> _Brief_
All lines from the one holding "Kenwood_TK-2140K | [Implied" down to the last line of the entries are to be reproduced exactly, with no other lines.

━━━ Material to process

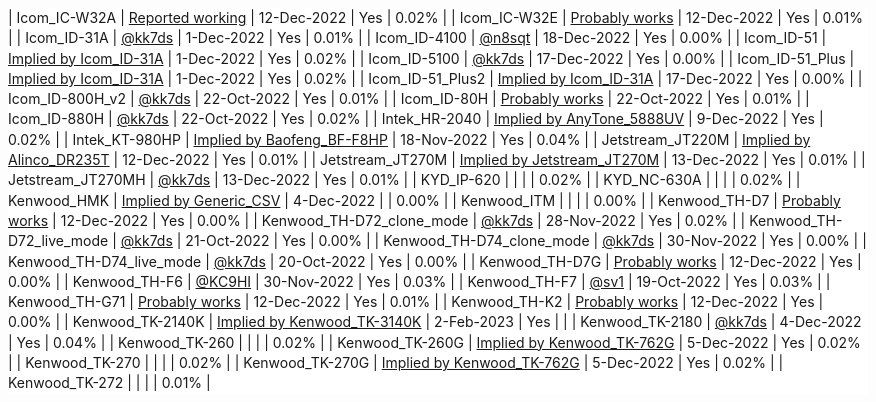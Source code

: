 | <a name="Icom_IC-W32A"></a> Icom_IC-W32A | [Reported working](https://chirp.danplanet.com/issues/10238) | 12-Dec-2022 | Yes | 0.02% |
| <a name="Icom_IC-W32E"></a> Icom_IC-W32E | [Probably works](https://github.com/kk7ds/chirp/blob/py3/chirp/drivers/icf.py) | 12-Dec-2022 | Yes | 0.01% |
| <a name="Icom_ID-31A"></a> Icom_ID-31A | [@kk7ds](https://github.com/kk7ds) | 1-Dec-2022 | Yes | 0.01% |
| <a name="Icom_ID-4100"></a> Icom_ID-4100 | [@n8sqt](https://github.com/n8sqt) | 18-Dec-2022 | Yes | 0.00% |
| <a name="Icom_ID-51"></a> Icom_ID-51 | [Implied by Icom_ID-31A](#user-content-Icom_ID-31A) | 1-Dec-2022 | Yes | 0.02% |
| <a name="Icom_ID-5100"></a> Icom_ID-5100 | [@kk7ds](https://github.com/kk7ds) | 17-Dec-2022 | Yes | 0.00% |
| <a name="Icom_ID-51_Plus"></a> Icom_ID-51_Plus | [Implied by Icom_ID-31A](#user-content-Icom_ID-31A) | 1-Dec-2022 | Yes | 0.02% |
| <a name="Icom_ID-51_Plus2"></a> Icom_ID-51_Plus2 | [Implied by Icom_ID-31A](#user-content-Icom_ID-31A) | 17-Dec-2022 | Yes | 0.00% |
| <a name="Icom_ID-800H_v2"></a> Icom_ID-800H_v2 | [@kk7ds](https://github.com/kk7ds) | 22-Oct-2022 | Yes | 0.01% |
| <a name="Icom_ID-80H"></a> Icom_ID-80H | [Probably works](https://github.com/kk7ds/chirp/blob/py3/chirp/drivers/icf.py) | 22-Oct-2022 | Yes | 0.01% |
| <a name="Icom_ID-880H"></a> Icom_ID-880H | [@kk7ds](https://github.com/kk7ds) | 22-Oct-2022 | Yes | 0.02% |
| <a name="Intek_HR-2040"></a> Intek_HR-2040 | [Implied by AnyTone_5888UV](#user-content-AnyTone_5888UV) | 9-Dec-2022 | Yes | 0.02% |
| <a name="Intek_KT-980HP"></a> Intek_KT-980HP | [Implied by Baofeng_BF-F8HP](#user-content-Baofeng_BF-F8HP) | 18-Nov-2022 | Yes | 0.04% |
| <a name="Jetstream_JT220M"></a> Jetstream_JT220M | [Implied by Alinco_DR235T](#user-content-Alinco_DR235T) | 12-Dec-2022 | Yes | 0.01% |
| <a name="Jetstream_JT270M"></a> Jetstream_JT270M | [Implied by Jetstream_JT270M](#user-content-Jetstream_JT270M) | 13-Dec-2022 | Yes | 0.01% |
| <a name="Jetstream_JT270MH"></a> Jetstream_JT270MH | [@kk7ds](https://github.com/kk7ds) | 13-Dec-2022 | Yes | 0.01% |
| <a name="KYD_IP-620"></a> KYD_IP-620 |  |  |  | 0.02% |
| <a name="KYD_NC-630A"></a> KYD_NC-630A |  |  |  | 0.02% |
| <a name="Kenwood_HMK"></a> Kenwood_HMK | [Implied by Generic_CSV](#user-content-Generic_CSV) | 4-Dec-2022 |  | 0.00% |
| <a name="Kenwood_ITM"></a> Kenwood_ITM |  |  |  | 0.00% |
| <a name="Kenwood_TH-D7"></a> Kenwood_TH-D7 | [Probably works](https://github.com/kk7ds/chirp/blob/py3/chirp/drivers/kenwood_live.py) | 12-Dec-2022 | Yes | 0.00% |
| <a name="Kenwood_TH-D72_clone_mode"></a> Kenwood_TH-D72_clone_mode | [@kk7ds](https://github.com/kk7ds) | 28-Nov-2022 | Yes | 0.02% |
| <a name="Kenwood_TH-D72_live_mode"></a> Kenwood_TH-D72_live_mode | [@kk7ds](https://github.com/kk7ds) | 21-Oct-2022 | Yes | 0.00% |
| <a name="Kenwood_TH-D74_clone_mode"></a> Kenwood_TH-D74_clone_mode | [@kk7ds](https://github.com/kk7ds) | 30-Nov-2022 | Yes | 0.00% |
| <a name="Kenwood_TH-D74_live_mode"></a> Kenwood_TH-D74_live_mode | [@kk7ds](https://github.com/kk7ds) | 20-Oct-2022 | Yes | 0.00% |
| <a name="Kenwood_TH-D7G"></a> Kenwood_TH-D7G | [Probably works](https://github.com/kk7ds/chirp/blob/py3/chirp/drivers/kenwood_live.py) | 12-Dec-2022 | Yes | 0.00% |
| <a name="Kenwood_TH-F6"></a> Kenwood_TH-F6 | [@KC9HI](https://github.com/KC9HI) | 30-Nov-2022 | Yes | 0.03% |
| <a name="Kenwood_TH-F7"></a> Kenwood_TH-F7 | [@sv1](https://github.com/sv1) | 19-Oct-2022 | Yes | 0.03% |
| <a name="Kenwood_TH-G71"></a> Kenwood_TH-G71 | [Probably works](https://github.com/kk7ds/chirp/blob/py3/chirp/drivers/kenwood_live.py) | 12-Dec-2022 | Yes | 0.01% |
| <a name="Kenwood_TH-K2"></a> Kenwood_TH-K2 | [Probably works](https://github.com/kk7ds/chirp/blob/py3/chirp/drivers/kenwood_live.py) | 12-Dec-2022 | Yes | 0.00% |
| <a name="Kenwood_TK-2140K"></a> Kenwood_TK-2140K | [Implied by Kenwood_TK-3140K](#user-content-Kenwood_TK-3140K) | 2-Feb-2023 | Yes |  |
| <a name="Kenwood_TK-2180"></a> Kenwood_TK-2180 | [@kk7ds](https://github.com/kk7ds) | 4-Dec-2022 | Yes | 0.04% |
| <a name="Kenwood_TK-260"></a> Kenwood_TK-260 |  |  |  | 0.02% |
| <a name="Kenwood_TK-260G"></a> Kenwood_TK-260G | [Implied by Kenwood_TK-762G](#user-content-Kenwood_TK-762G) | 5-Dec-2022 | Yes | 0.02% |
| <a name="Kenwood_TK-270"></a> Kenwood_TK-270 |  |  |  | 0.02% |
| <a name="Kenwood_TK-270G"></a> Kenwood_TK-270G | [Implied by Kenwood_TK-762G](#user-content-Kenwood_TK-762G) | 5-Dec-2022 | Yes | 0.02% |
| <a name="Kenwood_TK-272"></a> Kenwood_TK-272 |  |  |  | 0.01% |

━━━━━━

> _Your solution_
| <a name="Kenwood_TK-2140K"></a> Kenwood_TK-2140K | [Implied by Kenwood_TK-3140K](#user-content-Kenwood_TK-3140K) | 2-Feb-2023 | Yes |  |
| <a name="Kenwood_TK-2180"></a> Kenwood_TK-2180 | [@kk7ds](https://github.com/kk7ds) | 4-Dec-2022 | Yes | 0.04% |
| <a name="Kenwood_TK-260"></a> Kenwood_TK-260 |  |  |  | 0.02% |
| <a name="Kenwood_TK-260G"></a> Kenwood_TK-260G | [Implied by Kenwood_TK-762G](#user-content-Kenwood_TK-762G) | 5-Dec-2022 | Yes | 0.02% |
| <a name="Kenwood_TK-270"></a> Kenwood_TK-270 |  |  |  | 0.02% |
| <a name="Kenwood_TK-270G"></a> Kenwood_TK-270G | [Implied by Kenwood_TK-762G](#user-content-Kenwood_TK-762G) | 5-Dec-2022 | Yes | 0.02% |
| <a name="Kenwood_TK-272"></a> Kenwood_TK-272 |  |  |  | 0.01% |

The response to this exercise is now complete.